** Opening Entries provided block **

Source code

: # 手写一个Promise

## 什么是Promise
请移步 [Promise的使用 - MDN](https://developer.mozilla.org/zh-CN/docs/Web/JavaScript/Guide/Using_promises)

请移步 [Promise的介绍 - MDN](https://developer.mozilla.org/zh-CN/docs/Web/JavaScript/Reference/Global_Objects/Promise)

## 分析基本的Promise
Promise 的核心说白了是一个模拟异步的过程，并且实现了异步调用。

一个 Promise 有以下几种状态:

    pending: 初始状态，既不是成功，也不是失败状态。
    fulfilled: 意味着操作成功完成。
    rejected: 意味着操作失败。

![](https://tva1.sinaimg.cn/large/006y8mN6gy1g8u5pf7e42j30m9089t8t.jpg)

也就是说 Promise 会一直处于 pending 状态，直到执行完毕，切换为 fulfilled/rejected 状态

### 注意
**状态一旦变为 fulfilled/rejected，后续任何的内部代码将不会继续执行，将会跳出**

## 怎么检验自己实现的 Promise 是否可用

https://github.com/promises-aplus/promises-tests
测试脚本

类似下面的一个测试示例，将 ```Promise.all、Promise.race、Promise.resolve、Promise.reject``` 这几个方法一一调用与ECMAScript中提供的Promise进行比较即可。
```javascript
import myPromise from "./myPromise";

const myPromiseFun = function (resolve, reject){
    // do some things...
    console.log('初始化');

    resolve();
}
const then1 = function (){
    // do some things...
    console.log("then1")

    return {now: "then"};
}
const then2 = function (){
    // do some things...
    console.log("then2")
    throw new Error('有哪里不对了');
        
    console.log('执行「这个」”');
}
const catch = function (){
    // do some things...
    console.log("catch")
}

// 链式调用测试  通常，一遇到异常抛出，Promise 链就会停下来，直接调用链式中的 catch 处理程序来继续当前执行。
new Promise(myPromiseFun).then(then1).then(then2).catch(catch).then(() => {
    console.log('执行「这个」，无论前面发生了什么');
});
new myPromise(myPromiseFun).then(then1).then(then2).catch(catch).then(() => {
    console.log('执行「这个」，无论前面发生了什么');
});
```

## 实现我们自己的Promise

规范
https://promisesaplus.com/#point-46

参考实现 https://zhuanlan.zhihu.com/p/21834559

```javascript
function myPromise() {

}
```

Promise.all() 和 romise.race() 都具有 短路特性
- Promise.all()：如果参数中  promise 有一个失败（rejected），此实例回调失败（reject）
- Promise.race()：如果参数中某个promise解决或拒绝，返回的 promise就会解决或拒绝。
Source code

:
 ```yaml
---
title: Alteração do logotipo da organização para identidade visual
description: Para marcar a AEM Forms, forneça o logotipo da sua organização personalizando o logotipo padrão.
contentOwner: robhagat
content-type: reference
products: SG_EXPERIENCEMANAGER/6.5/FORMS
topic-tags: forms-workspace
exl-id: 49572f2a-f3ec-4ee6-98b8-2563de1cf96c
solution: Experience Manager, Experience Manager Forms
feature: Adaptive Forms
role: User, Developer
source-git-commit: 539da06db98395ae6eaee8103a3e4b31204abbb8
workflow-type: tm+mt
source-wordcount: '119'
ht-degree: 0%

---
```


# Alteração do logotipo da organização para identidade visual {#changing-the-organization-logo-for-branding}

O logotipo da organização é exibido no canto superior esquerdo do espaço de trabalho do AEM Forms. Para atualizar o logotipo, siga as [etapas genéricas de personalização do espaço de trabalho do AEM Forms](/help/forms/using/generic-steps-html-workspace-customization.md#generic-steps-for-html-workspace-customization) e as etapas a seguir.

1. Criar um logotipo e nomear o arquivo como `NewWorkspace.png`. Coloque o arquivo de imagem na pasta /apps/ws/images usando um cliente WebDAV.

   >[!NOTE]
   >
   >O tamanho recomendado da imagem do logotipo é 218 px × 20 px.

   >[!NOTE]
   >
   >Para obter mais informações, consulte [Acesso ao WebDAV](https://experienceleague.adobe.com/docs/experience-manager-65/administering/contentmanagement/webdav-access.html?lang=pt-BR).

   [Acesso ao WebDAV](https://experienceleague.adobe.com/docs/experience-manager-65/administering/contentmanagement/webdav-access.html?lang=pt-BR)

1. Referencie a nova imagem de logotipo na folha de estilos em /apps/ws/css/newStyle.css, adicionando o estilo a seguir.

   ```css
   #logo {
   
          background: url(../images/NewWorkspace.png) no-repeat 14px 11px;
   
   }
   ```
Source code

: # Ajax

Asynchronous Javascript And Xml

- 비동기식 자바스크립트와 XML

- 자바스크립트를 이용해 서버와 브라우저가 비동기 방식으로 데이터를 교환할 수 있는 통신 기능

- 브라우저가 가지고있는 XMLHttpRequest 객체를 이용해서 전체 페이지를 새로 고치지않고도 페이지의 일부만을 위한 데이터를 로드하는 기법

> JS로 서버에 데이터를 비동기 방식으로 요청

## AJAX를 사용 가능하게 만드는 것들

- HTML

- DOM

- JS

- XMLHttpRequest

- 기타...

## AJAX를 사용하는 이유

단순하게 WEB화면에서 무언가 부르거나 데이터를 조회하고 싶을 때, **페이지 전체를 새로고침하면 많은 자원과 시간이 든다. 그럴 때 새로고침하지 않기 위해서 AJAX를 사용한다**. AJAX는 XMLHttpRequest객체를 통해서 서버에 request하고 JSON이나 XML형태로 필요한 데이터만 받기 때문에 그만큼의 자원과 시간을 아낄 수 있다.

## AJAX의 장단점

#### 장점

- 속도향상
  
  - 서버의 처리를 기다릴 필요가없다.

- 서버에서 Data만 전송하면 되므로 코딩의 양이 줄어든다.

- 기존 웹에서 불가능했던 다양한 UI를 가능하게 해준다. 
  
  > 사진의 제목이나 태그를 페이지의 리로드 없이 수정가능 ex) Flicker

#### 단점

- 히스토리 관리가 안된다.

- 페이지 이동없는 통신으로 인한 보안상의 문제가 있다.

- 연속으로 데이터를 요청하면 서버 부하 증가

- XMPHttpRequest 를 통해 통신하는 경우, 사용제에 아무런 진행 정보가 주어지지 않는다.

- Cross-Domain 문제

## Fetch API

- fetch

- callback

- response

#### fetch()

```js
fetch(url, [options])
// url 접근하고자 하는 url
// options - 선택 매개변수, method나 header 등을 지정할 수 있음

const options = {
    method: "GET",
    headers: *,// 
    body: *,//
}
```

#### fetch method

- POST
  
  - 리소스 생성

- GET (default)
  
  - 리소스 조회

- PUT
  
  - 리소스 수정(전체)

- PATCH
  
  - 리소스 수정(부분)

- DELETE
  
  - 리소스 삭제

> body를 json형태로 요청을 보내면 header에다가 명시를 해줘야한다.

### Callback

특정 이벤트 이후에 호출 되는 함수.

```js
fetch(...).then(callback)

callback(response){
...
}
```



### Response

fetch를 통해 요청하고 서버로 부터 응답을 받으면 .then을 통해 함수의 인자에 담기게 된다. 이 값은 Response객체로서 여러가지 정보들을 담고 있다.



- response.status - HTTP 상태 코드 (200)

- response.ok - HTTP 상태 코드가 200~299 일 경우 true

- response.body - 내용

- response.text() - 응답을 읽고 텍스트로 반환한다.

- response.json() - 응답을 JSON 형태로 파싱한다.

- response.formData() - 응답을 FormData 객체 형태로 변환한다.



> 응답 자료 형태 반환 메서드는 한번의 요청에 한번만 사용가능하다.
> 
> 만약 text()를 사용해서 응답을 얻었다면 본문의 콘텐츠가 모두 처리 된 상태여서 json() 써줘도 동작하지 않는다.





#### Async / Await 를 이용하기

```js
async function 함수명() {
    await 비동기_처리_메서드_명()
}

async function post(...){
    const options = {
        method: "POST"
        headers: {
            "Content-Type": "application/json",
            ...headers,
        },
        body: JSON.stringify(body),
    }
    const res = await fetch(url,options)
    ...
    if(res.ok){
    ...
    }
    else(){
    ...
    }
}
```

** Closing Entries provided block **

## Your assignment
The required answer is each line of the data in which the word "contentmanagement" appears.

## Exercise answer
   >Para obter mais informações, consulte [Acesso ao WebDAV](https://experienceleague.adobe.com/docs/experience-manager-65/administering/contentmanagement/webdav-access.html?lang=pt-BR).
   [Acesso ao WebDAV](https://experienceleague.adobe.com/docs/experience-manager-65/administering/contentmanagement/webdav-access.html?lang=pt-BR)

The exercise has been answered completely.